The semisimple part of the algebra of derivations of a solvable Lie algebra (Q1809704)

Every semisimple Lie algebra is isomorphic (via adjoint representation) to its algebra of derivations. As for nilpotent Lie algebras, the situation is quite different: In view of a construction due to Y. Benoist, for every natural number \(p\geq 3\) there exists a \(p\)-step nilpotent Lie algebra \({\mathfrak N}({\mathfrak S},p)\) whose algebra of derivations has a prescribed Levi factor \({\mathfrak S}\) [cf. C. R. Acad. Sci., Paris, Sér. I 307, 901-904 (1988; Zbl 0664.17007)]. The main theorem of the paper under review is a nice variant of the above fact.
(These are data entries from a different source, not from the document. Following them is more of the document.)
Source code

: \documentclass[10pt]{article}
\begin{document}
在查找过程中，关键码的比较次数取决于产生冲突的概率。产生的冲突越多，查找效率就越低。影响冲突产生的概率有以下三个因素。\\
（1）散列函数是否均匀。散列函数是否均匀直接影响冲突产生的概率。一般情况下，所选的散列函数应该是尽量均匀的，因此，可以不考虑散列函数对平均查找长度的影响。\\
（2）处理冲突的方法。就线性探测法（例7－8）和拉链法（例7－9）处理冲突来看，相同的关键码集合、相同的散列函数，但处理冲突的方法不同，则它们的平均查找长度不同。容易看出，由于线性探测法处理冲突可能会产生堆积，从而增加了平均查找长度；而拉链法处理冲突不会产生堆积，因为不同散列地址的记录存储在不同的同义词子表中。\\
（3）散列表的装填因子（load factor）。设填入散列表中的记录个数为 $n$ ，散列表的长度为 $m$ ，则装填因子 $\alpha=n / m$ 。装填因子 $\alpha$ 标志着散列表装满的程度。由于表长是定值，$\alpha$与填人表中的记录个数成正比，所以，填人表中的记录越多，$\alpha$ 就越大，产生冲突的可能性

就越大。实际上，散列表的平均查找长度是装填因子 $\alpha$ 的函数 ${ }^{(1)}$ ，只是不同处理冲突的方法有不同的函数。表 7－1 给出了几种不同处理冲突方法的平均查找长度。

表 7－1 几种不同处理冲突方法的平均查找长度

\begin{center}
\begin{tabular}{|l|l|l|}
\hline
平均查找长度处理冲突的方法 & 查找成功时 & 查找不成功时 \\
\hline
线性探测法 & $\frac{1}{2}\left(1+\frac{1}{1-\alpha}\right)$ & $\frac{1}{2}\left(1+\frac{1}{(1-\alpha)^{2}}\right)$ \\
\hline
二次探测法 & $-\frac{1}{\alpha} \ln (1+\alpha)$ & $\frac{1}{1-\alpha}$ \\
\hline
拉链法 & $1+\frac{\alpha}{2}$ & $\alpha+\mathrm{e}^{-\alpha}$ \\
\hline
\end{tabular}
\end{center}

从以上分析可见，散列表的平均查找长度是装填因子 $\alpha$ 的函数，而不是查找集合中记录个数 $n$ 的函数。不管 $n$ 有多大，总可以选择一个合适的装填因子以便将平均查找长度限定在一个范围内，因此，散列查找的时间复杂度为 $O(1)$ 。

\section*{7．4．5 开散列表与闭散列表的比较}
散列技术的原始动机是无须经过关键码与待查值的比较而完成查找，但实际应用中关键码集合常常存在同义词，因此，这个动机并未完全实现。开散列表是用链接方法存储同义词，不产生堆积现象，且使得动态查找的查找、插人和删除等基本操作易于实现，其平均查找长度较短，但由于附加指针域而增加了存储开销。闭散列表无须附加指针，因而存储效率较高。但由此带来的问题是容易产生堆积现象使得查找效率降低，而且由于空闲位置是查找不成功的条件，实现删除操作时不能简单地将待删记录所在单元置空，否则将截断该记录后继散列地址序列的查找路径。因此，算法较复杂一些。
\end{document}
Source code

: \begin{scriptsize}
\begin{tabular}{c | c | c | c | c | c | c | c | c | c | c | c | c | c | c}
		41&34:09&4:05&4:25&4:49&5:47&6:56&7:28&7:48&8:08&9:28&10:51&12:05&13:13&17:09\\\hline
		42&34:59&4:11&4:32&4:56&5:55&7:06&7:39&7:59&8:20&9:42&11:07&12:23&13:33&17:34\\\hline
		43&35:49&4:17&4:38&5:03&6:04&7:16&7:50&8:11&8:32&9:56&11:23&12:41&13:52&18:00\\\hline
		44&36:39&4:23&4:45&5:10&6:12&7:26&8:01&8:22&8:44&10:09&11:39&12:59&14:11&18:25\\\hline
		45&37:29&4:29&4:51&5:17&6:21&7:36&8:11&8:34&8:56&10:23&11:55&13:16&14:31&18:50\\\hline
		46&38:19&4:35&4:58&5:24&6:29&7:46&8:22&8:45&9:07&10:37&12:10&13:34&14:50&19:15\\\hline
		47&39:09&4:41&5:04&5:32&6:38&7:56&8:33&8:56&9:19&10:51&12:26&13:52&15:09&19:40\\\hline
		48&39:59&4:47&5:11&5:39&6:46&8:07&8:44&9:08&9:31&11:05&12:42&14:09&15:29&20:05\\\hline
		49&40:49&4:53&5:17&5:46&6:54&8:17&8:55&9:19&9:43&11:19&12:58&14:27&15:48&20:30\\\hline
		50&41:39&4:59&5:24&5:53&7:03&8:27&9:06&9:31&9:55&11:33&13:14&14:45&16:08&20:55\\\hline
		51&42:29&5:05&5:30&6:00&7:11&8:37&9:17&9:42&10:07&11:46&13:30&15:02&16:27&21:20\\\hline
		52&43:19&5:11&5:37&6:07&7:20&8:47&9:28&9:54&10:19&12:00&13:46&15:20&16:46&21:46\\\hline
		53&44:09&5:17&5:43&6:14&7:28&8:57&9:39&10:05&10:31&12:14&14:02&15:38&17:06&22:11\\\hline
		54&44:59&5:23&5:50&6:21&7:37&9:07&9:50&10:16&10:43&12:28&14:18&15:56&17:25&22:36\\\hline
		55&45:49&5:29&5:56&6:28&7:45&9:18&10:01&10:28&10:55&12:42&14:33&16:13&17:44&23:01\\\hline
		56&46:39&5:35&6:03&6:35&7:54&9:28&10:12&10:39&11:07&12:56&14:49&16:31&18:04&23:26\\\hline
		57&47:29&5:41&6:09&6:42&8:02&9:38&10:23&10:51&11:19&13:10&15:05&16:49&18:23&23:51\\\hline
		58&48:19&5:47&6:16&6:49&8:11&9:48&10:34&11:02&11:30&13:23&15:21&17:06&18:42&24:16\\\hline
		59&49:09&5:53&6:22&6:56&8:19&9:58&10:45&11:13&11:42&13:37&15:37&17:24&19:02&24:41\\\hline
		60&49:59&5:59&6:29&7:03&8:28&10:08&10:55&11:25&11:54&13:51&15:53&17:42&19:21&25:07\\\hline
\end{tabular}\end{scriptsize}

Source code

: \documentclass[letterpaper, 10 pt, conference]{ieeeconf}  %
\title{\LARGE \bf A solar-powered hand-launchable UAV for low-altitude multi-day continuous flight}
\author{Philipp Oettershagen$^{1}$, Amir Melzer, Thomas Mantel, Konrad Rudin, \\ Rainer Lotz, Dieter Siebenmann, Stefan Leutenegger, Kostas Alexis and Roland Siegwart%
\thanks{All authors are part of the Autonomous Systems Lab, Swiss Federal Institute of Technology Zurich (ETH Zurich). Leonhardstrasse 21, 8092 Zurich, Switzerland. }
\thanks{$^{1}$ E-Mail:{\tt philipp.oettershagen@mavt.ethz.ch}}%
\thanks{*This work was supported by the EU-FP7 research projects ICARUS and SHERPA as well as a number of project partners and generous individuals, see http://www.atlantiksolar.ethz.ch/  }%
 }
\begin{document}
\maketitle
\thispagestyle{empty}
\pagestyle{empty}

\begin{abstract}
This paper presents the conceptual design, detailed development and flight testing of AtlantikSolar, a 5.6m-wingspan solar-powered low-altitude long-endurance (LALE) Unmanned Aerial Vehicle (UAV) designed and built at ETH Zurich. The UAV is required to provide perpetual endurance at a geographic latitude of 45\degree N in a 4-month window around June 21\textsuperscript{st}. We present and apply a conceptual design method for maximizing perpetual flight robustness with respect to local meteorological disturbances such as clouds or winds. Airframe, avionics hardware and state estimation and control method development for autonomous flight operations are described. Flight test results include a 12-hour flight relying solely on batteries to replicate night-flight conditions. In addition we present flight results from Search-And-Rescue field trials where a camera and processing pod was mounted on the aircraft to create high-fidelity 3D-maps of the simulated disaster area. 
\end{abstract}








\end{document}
Namely, one uses a semidirect product of \({\mathfrak N}({\mathfrak S},p)\) with one of its invertible derivations to prove the following statement: ``For every semisimple Lie algebra \({\mathfrak S}\) and every \(q\geq 3\) there exists a \(q\)-step solvable Lie algebra \({\mathfrak R}\) (depending on \({\mathfrak S}\) and \(q\)) such that \({\mathfrak R}\) is non-nilpotent and \({\mathfrak S}\) is isomorphic to the Levi factor of the algebra of derivations of \({\mathfrak R}\).'' (All the constructions of the paper are carried out for finite dimensional Lie algebras over some commutative field of characteristic 0).